Task details:
Return, from the material below, each line in which the word "License" is present.

Provided records:

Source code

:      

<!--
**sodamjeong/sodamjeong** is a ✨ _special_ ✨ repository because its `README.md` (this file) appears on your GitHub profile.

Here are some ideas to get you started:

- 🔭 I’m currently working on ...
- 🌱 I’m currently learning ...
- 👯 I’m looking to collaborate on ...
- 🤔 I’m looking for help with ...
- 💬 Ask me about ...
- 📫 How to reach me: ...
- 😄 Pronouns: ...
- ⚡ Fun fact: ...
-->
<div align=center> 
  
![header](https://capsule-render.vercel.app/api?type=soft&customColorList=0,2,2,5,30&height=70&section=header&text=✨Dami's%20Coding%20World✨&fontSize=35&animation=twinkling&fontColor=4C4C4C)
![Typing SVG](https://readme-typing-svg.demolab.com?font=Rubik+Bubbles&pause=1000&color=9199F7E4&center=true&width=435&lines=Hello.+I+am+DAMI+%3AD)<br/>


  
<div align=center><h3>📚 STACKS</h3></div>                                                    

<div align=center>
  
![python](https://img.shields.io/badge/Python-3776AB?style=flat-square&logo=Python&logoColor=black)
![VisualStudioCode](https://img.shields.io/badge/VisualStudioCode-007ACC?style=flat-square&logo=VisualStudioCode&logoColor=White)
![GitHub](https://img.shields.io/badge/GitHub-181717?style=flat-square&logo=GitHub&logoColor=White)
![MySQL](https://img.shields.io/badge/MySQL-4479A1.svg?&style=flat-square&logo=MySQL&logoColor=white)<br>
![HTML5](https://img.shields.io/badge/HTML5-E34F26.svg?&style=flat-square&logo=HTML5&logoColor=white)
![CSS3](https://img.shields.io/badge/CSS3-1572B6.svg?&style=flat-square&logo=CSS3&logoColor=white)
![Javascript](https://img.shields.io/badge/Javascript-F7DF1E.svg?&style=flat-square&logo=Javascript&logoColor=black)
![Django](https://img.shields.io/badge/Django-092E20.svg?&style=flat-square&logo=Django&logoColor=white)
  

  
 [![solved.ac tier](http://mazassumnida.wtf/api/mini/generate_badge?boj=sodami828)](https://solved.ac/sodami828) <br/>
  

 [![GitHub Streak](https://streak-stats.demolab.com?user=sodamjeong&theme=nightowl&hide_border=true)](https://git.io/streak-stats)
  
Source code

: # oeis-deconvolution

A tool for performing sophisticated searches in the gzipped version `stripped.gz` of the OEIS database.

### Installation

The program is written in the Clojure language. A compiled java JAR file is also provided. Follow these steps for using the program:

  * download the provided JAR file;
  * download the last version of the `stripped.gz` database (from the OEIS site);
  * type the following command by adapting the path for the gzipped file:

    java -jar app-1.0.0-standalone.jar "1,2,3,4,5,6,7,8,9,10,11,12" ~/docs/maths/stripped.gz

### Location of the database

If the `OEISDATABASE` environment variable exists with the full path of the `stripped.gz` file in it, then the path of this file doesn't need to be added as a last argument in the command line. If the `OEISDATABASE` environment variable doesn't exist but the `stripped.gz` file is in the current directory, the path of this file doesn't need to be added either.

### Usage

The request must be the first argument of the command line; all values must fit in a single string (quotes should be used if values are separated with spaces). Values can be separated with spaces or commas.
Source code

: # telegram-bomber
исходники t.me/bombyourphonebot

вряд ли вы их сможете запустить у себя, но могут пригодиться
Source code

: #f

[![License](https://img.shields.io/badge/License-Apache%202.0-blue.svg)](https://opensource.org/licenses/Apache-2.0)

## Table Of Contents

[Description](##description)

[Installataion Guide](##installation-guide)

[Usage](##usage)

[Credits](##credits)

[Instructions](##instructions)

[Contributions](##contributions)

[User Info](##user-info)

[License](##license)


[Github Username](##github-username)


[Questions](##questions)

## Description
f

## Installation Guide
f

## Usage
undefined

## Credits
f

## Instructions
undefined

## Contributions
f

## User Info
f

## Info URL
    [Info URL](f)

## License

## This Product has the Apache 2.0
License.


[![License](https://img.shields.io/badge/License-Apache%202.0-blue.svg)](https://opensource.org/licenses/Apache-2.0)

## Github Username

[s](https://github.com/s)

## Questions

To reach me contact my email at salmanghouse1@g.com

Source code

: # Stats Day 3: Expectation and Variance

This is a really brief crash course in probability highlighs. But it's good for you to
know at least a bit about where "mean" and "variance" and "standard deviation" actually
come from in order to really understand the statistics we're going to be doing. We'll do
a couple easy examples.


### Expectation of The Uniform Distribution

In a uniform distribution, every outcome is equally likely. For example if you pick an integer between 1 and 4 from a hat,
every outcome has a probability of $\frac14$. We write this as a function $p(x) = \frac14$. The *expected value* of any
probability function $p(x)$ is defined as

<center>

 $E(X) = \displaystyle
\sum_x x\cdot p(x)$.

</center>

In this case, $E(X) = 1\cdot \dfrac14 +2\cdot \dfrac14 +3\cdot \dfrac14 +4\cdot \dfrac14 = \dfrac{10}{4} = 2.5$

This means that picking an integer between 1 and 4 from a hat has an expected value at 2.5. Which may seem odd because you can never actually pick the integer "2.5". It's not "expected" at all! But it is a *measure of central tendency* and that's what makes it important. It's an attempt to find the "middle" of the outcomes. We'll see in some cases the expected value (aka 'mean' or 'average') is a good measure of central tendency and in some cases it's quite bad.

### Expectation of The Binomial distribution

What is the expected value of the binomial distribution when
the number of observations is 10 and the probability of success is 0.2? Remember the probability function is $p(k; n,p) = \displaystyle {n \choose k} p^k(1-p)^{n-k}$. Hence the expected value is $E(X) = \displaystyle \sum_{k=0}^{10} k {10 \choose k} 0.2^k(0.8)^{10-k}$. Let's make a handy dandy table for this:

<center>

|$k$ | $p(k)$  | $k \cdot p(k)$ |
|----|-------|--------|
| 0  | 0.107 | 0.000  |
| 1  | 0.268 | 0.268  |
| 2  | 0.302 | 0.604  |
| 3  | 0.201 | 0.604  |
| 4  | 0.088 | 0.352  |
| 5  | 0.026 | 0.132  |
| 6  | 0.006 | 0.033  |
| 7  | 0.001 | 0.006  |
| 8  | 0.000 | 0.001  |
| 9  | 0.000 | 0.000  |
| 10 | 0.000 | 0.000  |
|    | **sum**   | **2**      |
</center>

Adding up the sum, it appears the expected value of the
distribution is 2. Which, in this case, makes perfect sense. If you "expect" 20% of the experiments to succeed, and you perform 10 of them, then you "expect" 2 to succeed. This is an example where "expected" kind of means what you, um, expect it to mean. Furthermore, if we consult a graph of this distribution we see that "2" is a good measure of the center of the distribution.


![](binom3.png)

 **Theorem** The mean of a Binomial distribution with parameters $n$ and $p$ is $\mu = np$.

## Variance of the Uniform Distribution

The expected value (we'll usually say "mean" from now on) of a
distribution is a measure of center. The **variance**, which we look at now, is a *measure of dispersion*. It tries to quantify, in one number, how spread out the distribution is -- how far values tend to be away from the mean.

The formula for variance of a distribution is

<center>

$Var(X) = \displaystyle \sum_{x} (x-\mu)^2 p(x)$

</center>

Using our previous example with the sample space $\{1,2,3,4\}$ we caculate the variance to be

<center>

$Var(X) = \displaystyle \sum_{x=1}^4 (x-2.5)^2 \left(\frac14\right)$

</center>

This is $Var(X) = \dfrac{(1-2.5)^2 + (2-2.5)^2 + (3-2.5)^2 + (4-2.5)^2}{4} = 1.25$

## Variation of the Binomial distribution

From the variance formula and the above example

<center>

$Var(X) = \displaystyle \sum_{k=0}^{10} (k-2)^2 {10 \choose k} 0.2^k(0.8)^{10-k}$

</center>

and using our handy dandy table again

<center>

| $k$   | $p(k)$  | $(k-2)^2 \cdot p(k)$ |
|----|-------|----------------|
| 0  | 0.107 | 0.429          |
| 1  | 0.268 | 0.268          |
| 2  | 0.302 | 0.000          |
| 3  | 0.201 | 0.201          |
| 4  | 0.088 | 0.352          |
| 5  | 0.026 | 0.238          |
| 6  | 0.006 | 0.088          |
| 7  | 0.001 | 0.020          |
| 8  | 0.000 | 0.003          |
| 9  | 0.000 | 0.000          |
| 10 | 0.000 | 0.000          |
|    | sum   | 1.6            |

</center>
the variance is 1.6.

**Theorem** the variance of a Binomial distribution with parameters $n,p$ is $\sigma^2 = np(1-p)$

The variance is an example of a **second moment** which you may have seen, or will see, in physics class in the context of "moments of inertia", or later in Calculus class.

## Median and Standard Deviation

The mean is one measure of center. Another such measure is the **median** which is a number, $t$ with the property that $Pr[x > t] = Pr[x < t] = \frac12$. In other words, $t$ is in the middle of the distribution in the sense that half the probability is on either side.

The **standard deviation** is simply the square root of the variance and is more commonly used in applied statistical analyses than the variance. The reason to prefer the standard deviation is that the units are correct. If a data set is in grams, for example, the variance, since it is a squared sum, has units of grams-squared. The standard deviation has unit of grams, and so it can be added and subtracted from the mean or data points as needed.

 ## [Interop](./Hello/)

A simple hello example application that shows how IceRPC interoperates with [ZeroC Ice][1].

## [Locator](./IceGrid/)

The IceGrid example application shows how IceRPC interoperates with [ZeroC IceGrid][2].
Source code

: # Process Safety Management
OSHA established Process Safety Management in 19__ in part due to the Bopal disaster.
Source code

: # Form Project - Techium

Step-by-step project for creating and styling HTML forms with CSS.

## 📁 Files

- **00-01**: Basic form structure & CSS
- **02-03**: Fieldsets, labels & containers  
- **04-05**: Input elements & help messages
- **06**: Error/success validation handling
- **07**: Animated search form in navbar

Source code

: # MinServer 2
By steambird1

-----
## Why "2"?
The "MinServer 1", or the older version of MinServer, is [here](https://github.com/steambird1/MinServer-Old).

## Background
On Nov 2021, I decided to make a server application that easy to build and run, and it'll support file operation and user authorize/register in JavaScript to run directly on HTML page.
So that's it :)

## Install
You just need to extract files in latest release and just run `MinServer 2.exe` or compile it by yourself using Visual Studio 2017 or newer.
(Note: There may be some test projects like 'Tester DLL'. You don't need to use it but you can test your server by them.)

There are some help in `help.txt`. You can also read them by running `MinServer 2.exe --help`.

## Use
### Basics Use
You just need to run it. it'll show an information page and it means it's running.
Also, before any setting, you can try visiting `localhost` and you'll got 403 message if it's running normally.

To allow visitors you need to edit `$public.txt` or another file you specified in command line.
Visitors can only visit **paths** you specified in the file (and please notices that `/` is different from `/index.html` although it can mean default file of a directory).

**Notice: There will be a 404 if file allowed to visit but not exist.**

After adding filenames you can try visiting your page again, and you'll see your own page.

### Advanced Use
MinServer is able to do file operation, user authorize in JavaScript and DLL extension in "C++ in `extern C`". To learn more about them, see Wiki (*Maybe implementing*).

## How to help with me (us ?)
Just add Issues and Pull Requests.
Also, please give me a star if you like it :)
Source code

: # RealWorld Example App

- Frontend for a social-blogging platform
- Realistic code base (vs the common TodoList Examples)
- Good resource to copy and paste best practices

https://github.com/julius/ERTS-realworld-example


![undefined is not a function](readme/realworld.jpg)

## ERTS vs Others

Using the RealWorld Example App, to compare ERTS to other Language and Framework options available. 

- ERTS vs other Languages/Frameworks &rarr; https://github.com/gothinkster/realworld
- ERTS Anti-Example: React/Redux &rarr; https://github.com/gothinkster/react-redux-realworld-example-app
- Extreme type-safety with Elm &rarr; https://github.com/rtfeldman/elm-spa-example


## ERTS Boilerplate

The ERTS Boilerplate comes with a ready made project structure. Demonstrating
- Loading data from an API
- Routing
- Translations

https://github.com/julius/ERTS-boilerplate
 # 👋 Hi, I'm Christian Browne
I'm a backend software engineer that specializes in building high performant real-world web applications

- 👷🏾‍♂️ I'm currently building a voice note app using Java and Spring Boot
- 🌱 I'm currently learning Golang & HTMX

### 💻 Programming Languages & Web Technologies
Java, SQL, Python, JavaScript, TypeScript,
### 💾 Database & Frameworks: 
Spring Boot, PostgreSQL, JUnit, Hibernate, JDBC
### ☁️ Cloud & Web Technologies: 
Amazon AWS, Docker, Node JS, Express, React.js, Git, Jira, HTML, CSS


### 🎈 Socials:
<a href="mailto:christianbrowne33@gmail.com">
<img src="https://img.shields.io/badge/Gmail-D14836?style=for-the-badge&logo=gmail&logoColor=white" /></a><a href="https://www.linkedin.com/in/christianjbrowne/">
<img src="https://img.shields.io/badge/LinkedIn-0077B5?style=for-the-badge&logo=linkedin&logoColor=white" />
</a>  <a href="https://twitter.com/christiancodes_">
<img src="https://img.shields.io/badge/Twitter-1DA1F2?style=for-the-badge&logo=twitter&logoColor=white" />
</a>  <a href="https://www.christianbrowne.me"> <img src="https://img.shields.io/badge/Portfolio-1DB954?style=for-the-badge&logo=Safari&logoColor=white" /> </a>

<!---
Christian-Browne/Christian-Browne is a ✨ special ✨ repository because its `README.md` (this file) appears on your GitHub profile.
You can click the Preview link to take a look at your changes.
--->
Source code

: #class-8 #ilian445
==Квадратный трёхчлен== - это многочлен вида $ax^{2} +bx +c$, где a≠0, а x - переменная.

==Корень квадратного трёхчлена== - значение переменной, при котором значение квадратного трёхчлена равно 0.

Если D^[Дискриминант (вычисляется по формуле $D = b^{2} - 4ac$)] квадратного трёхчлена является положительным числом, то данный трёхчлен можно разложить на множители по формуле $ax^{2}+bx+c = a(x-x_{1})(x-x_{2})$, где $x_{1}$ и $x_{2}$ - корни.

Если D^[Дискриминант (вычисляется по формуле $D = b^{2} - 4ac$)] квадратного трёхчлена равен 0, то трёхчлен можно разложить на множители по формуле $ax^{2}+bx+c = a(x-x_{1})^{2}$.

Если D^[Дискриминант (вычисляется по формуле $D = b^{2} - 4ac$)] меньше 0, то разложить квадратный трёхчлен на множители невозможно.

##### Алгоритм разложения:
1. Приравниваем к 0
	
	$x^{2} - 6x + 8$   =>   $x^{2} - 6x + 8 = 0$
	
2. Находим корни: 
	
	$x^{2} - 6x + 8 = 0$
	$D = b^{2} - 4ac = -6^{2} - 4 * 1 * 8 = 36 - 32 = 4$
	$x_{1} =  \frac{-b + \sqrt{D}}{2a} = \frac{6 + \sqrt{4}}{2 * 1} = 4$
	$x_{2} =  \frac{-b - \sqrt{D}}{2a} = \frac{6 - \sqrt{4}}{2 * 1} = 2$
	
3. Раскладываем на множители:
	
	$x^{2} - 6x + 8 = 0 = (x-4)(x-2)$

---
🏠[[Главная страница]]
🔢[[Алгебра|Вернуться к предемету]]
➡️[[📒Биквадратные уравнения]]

Expected answer:
[![License](https://img.shields.io/badge/License-Apache%202.0-blue.svg)](https://opensource.org/licenses/Apache-2.0)
[License](##license)
## License
License.
[![License](https://img.shields.io/badge/License-Apache%202.0-blue.svg)](https://opensource.org/licenses/Apache-2.0)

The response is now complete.